Exercise brief
Return every entry exactly, except for any pictures.

Information provided
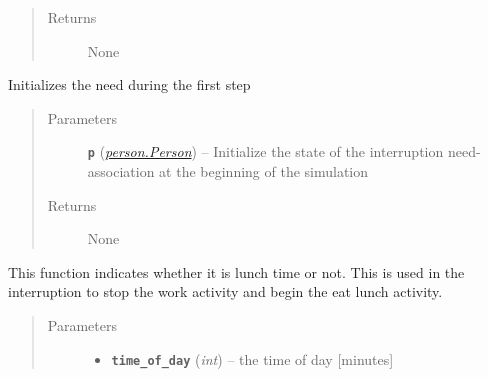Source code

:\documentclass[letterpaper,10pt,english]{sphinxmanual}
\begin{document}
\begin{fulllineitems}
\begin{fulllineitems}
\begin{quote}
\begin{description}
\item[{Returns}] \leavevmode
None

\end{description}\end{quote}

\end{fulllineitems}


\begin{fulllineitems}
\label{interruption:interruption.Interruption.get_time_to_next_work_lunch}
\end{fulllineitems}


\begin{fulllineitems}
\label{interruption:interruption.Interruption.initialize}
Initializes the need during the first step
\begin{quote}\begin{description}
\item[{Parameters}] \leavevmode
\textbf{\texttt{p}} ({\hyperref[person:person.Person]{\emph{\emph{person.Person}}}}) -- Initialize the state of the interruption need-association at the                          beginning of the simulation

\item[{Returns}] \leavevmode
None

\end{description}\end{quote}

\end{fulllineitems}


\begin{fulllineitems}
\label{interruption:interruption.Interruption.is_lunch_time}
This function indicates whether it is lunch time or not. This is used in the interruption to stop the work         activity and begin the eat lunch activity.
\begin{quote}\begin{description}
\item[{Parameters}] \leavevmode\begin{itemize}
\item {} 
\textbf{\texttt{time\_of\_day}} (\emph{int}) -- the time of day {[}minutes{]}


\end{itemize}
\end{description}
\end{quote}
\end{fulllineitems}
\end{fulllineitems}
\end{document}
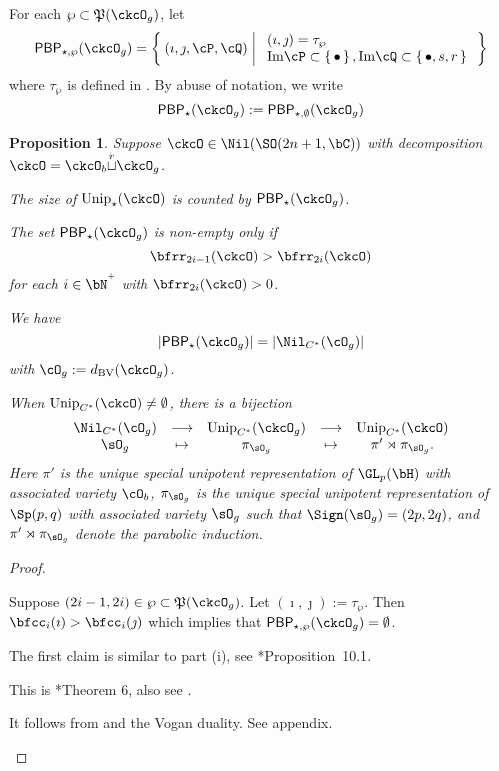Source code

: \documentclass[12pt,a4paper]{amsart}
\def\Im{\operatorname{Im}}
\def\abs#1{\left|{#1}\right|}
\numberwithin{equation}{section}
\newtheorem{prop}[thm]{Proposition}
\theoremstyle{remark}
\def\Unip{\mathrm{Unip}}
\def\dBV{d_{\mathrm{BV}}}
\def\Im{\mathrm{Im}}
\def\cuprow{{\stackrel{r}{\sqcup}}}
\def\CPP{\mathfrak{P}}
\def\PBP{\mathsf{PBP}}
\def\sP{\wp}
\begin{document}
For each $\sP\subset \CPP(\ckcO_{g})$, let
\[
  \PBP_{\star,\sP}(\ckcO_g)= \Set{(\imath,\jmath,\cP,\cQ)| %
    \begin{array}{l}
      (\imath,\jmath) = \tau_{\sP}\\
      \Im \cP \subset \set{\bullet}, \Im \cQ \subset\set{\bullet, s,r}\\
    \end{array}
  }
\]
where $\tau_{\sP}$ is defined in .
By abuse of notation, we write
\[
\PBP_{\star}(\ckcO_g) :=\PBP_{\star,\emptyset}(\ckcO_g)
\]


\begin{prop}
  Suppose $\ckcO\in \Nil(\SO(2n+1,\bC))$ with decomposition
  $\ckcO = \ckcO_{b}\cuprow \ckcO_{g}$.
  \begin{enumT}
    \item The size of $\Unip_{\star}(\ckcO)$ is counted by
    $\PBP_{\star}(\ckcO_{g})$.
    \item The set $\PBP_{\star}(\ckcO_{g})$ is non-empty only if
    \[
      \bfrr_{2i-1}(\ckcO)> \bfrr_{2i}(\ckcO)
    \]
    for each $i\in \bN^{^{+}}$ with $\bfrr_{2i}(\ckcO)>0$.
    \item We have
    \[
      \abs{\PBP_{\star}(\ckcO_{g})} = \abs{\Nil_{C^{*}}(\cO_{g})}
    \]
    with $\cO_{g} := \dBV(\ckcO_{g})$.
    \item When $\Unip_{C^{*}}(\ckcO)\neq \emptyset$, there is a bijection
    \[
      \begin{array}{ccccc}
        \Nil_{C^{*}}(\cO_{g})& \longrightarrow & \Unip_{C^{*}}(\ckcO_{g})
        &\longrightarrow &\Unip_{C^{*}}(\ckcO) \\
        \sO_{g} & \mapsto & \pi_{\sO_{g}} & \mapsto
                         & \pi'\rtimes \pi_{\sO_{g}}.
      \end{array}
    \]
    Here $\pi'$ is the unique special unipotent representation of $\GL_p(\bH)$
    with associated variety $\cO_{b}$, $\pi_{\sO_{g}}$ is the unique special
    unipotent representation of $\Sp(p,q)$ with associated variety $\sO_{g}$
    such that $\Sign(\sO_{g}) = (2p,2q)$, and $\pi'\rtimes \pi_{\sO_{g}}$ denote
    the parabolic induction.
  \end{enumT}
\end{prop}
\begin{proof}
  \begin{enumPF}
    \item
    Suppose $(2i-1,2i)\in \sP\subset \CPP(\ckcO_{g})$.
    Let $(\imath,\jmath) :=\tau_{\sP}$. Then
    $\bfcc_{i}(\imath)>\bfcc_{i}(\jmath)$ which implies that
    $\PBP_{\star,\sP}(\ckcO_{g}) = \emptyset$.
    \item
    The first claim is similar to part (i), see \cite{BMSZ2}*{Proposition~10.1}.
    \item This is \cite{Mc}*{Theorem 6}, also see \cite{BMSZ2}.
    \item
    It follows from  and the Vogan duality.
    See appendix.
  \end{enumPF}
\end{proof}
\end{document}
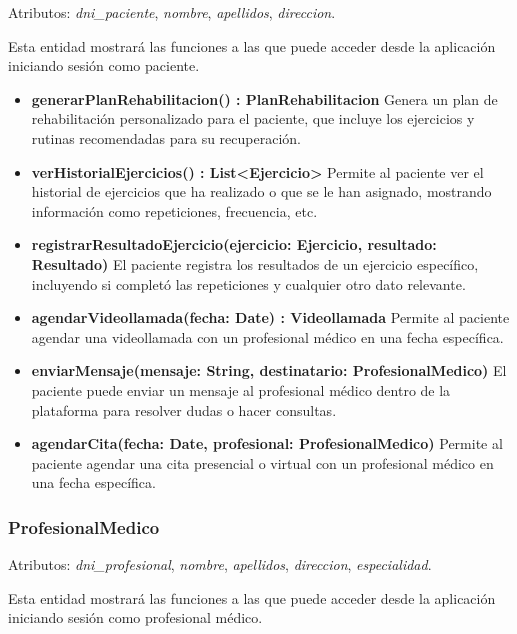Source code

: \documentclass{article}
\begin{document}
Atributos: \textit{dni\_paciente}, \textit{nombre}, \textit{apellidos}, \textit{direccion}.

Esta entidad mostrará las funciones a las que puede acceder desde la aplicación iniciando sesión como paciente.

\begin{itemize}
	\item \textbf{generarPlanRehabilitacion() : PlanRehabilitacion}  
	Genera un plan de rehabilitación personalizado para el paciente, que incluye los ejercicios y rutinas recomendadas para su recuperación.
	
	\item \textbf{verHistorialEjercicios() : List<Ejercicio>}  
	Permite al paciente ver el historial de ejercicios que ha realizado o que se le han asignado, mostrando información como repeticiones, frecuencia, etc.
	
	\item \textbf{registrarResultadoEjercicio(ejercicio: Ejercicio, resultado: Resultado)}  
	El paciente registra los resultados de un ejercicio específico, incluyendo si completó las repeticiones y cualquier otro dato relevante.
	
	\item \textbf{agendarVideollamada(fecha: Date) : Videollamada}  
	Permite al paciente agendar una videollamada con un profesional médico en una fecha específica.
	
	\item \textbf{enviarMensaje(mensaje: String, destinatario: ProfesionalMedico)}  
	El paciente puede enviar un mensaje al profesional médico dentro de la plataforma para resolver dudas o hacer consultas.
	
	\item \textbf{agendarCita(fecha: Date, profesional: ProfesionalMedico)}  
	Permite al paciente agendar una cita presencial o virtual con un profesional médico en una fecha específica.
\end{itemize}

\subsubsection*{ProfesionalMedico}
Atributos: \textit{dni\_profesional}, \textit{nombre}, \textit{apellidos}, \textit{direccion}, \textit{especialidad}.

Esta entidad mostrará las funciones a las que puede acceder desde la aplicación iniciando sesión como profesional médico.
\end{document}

Answer to the problem
Source code

:\documentclass[letterpaper,10pt,english]{sphinxmanual}
\begin{document}
\begin{fulllineitems}
\begin{fulllineitems}
\begin{quote}
\begin{description}
\item[{Returns}] \leavevmode
None

\end{description}\end{quote}

\end{fulllineitems}


\begin{fulllineitems}
\label{interruption:interruption.Interruption.get_time_to_next_work_lunch}
\end{fulllineitems}


\begin{fulllineitems}
\label{interruption:interruption.Interruption.initialize}
Initializes the need during the first step
\begin{quote}\begin{description}
\item[{Parameters}] \leavevmode
\textbf{\texttt{p}} ({\hyperref[person:person.Person]{\emph{\emph{person.Person}}}}) -- Initialize the state of the interruption need-association at the                          beginning of the simulation

\item[{Returns}] \leavevmode
None

\end{description}\end{quote}

\end{fulllineitems}


\begin{fulllineitems}
\label{interruption:interruption.Interruption.is_lunch_time}
This function indicates whether it is lunch time or not. This is used in the interruption to stop the work         activity and begin the eat lunch activity.
\begin{quote}\begin{description}
\item[{Parameters}] \leavevmode\begin{itemize}
\item {} 
\textbf{\texttt{time\_of\_day}} (\emph{int}) -- the time of day {[}minutes{]}


\end{itemize}
\end{description}
\end{quote}
\end{fulllineitems}
\end{fulllineitems}
\end{document}
Source code

: \documentclass[12pt,a4paper]{amsart}
\def\Im{\operatorname{Im}}
\def\abs#1{\left|{#1}\right|}
\numberwithin{equation}{section}
\newtheorem{prop}[thm]{Proposition}
\theoremstyle{remark}
\def\Unip{\mathrm{Unip}}
\def\dBV{d_{\mathrm{BV}}}
\def\Im{\mathrm{Im}}
\def\cuprow{{\stackrel{r}{\sqcup}}}
\def\CPP{\mathfrak{P}}
\def\PBP{\mathsf{PBP}}
\def\sP{\wp}
\begin{document}
For each $\sP\subset \CPP(\ckcO_{g})$, let
\[
  \PBP_{\star,\sP}(\ckcO_g)= \Set{(\imath,\jmath,\cP,\cQ)| %
    \begin{array}{l}
      (\imath,\jmath) = \tau_{\sP}\\
      \Im \cP \subset \set{\bullet}, \Im \cQ \subset\set{\bullet, s,r}\\
    \end{array}
  }
\]
where $\tau_{\sP}$ is defined in .
By abuse of notation, we write
\[
\PBP_{\star}(\ckcO_g) :=\PBP_{\star,\emptyset}(\ckcO_g)
\]


\begin{prop}
  Suppose $\ckcO\in \Nil(\SO(2n+1,\bC))$ with decomposition
  $\ckcO = \ckcO_{b}\cuprow \ckcO_{g}$.
  \begin{enumT}
    \item The size of $\Unip_{\star}(\ckcO)$ is counted by
    $\PBP_{\star}(\ckcO_{g})$.
    \item The set $\PBP_{\star}(\ckcO_{g})$ is non-empty only if
    \[
      \bfrr_{2i-1}(\ckcO)> \bfrr_{2i}(\ckcO)
    \]
    for each $i\in \bN^{^{+}}$ with $\bfrr_{2i}(\ckcO)>0$.
    \item We have
    \[
      \abs{\PBP_{\star}(\ckcO_{g})} = \abs{\Nil_{C^{*}}(\cO_{g})}
    \]
    with $\cO_{g} := \dBV(\ckcO_{g})$.
    \item When $\Unip_{C^{*}}(\ckcO)\neq \emptyset$, there is a bijection
    \[
      \begin{array}{ccccc}
        \Nil_{C^{*}}(\cO_{g})& \longrightarrow & \Unip_{C^{*}}(\ckcO_{g})
        &\longrightarrow &\Unip_{C^{*}}(\ckcO) \\
        \sO_{g} & \mapsto & \pi_{\sO_{g}} & \mapsto
                         & \pi'\rtimes \pi_{\sO_{g}}.
      \end{array}
    \]
    Here $\pi'$ is the unique special unipotent representation of $\GL_p(\bH)$
    with associated variety $\cO_{b}$, $\pi_{\sO_{g}}$ is the unique special
    unipotent representation of $\Sp(p,q)$ with associated variety $\sO_{g}$
    such that $\Sign(\sO_{g}) = (2p,2q)$, and $\pi'\rtimes \pi_{\sO_{g}}$ denote
    the parabolic induction.
  \end{enumT}
\end{prop}
\begin{proof}
  \begin{enumPF}
    \item
    Suppose $(2i-1,2i)\in \sP\subset \CPP(\ckcO_{g})$.
    Let $(\imath,\jmath) :=\tau_{\sP}$. Then
    $\bfcc_{i}(\imath)>\bfcc_{i}(\jmath)$ which implies that
    $\PBP_{\star,\sP}(\ckcO_{g}) = \emptyset$.
    \item
    The first claim is similar to part (i), see \cite{BMSZ2}*{Proposition~10.1}.
    \item This is \cite{Mc}*{Theorem 6}, also see \cite{BMSZ2}.
    \item
    It follows from  and the Vogan duality.
    See appendix.
  \end{enumPF}
\end{proof}
\end{document}
Source code

: \documentclass{article}
\begin{document}
Atributos: \textit{dni\_paciente}, \textit{nombre}, \textit{apellidos}, \textit{direccion}.

Esta entidad mostrará las funciones a las que puede acceder desde la aplicación iniciando sesión como paciente.

\begin{itemize}
	\item \textbf{generarPlanRehabilitacion() : PlanRehabilitacion}  
	Genera un plan de rehabilitación personalizado para el paciente, que incluye los ejercicios y rutinas recomendadas para su recuperación.
	
	\item \textbf{verHistorialEjercicios() : List<Ejercicio>}  
	Permite al paciente ver el historial de ejercicios que ha realizado o que se le han asignado, mostrando información como repeticiones, frecuencia, etc.
	
	\item \textbf{registrarResultadoEjercicio(ejercicio: Ejercicio, resultado: Resultado)}  
	El paciente registra los resultados de un ejercicio específico, incluyendo si completó las repeticiones y cualquier otro dato relevante.
	
	\item \textbf{agendarVideollamada(fecha: Date) : Videollamada}  
	Permite al paciente agendar una videollamada con un profesional médico en una fecha específica.
	
	\item \textbf{enviarMensaje(mensaje: String, destinatario: ProfesionalMedico)}  
	El paciente puede enviar un mensaje al profesional médico dentro de la plataforma para resolver dudas o hacer consultas.
	
	\item \textbf{agendarCita(fecha: Date, profesional: ProfesionalMedico)}  
	Permite al paciente agendar una cita presencial o virtual con un profesional médico en una fecha específica.
\end{itemize}

\subsubsection*{ProfesionalMedico}
Atributos: \textit{dni\_profesional}, \textit{nombre}, \textit{apellidos}, \textit{direccion}, \textit{especialidad}.

Esta entidad mostrará las funciones a las que puede acceder desde la aplicación iniciando sesión como profesional médico.
\end{document}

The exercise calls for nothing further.